Animated Gifs in Social Media Streams


Last week I encountered a pseudo 3D animated gif from Doritos that autoplayed while viewing my Twitter feed. This gif was brightly colored, and its “3D” effect triggered a vestibular attack and migraine. As I looked more into the issue, it isn’t just Twitter who does this. It also happens in our Instagram, Vine, Facebook, and Snapchat feeds, just to name a few. Now some of you will tell me, “those channels are meant to work that way.” True, but what if due to advertising, or worse hacking, someone uploaded a gif worse than this Doritos one that autoplayed and triggered a photosensitive epileptic seizure? Who is responsible?

Trigger Warning – Animated gif below

Go ahead, hit play, but don’t say I didn’t warn you. Now imagine if that was on Justin Bieber, Kim Kardashian, or Taylor Swift’s feed?

I would say whoever uploaded the gif is certainly responsible, but isn’t the platform as well? Do these really have to autoplay? When it comes to ads, is anyone checking to see if the ads meet certain standards? In radio and television, they don’t turn down ads because they don’t like the content, but if the ad promotes violence, cruelty, causes medical emergencies, or harm to the public, they will refuse to air it. I argue that those similar rules need to apply to the social networks we enjoy as a primary source of content.

I personally want an apology from Doritos for causing me pain. I know it wasn’t done on purpose, but that doesn’t mean it couldn’t have been avoided. Good marketers and user experience professionals need to know the audience and if their audience might have a medical condition that this type of ad would bother, then need to change that ad.

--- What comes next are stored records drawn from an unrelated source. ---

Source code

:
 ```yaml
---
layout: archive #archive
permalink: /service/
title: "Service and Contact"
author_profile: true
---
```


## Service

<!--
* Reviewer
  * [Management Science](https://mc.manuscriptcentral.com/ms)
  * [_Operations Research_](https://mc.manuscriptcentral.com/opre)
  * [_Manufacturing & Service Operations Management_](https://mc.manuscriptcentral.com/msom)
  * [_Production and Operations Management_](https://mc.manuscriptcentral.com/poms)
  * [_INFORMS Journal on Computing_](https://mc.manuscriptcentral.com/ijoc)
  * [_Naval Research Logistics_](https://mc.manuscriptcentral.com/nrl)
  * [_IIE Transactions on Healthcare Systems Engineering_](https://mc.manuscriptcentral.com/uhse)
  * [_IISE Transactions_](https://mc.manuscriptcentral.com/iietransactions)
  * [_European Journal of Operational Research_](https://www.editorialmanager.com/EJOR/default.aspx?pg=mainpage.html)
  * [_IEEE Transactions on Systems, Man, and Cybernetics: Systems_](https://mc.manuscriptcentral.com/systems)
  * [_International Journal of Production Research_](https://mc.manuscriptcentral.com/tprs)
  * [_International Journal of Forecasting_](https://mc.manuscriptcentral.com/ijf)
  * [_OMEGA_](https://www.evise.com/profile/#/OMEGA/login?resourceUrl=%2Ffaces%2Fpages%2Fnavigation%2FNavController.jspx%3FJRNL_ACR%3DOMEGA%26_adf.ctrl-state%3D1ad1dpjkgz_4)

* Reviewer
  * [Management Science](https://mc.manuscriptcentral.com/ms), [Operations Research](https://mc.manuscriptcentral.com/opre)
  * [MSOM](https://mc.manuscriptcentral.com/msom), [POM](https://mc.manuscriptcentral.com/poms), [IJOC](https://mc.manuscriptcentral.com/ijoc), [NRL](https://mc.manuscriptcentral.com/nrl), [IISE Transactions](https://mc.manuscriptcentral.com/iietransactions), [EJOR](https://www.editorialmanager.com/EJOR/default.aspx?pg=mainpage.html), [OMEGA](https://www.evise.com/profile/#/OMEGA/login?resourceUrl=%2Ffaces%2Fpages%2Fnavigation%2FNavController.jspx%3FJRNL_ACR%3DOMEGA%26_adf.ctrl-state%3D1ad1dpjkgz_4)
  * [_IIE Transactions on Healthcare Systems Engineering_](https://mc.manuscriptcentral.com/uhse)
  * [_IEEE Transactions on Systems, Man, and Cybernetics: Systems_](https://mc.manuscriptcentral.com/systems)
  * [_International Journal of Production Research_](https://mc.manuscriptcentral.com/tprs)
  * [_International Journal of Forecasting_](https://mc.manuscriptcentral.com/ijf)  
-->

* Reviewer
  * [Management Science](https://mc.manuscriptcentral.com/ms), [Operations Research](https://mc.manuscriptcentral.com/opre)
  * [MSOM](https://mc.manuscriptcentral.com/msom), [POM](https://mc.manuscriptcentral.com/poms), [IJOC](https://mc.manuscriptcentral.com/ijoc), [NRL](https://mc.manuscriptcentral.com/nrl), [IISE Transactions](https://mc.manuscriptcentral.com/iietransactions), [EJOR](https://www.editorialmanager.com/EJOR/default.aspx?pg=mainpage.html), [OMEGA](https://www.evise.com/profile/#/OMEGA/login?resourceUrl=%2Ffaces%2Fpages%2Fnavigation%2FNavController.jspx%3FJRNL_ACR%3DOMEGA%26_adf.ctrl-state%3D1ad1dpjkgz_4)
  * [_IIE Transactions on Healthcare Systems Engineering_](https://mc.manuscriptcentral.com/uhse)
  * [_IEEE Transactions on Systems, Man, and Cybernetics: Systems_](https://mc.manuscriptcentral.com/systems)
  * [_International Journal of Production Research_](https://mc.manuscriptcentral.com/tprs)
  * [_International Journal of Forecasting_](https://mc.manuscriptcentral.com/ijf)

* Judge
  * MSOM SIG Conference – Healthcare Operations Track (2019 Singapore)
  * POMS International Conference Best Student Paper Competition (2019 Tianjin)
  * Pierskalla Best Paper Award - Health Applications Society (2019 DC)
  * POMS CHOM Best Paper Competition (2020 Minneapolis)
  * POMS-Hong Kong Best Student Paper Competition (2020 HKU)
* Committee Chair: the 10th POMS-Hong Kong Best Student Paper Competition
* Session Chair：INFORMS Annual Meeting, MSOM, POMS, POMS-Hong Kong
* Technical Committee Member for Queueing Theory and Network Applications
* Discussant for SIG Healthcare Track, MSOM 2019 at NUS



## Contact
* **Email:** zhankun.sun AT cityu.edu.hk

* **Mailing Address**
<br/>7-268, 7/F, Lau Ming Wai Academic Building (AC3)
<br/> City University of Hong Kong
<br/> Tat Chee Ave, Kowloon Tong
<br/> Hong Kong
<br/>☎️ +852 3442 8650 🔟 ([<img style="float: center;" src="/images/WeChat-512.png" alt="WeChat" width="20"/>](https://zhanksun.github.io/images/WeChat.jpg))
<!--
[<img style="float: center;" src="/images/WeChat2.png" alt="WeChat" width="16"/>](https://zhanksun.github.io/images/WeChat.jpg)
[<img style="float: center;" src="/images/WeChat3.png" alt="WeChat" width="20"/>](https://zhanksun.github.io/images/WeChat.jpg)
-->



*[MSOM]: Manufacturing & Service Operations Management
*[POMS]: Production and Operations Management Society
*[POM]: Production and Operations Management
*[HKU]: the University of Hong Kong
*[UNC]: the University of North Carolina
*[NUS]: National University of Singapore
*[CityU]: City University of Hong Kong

I’m also asking Twitter, Vine, Facebook, Instagram and all other social media platforms to put controls that prevent autoplaying of videos and gifs. The user needs to have control over their experience if movement may trigger physical pain.

And for those of you saying I shouldn’t use the Twitter web interface, why is it there if not to be used? Typically I use my phone, but as a consultant I am on many different machines in a week, some of which can’t have clients installed, and sometimes I’m in buildings where my phone won’t work for security reasons.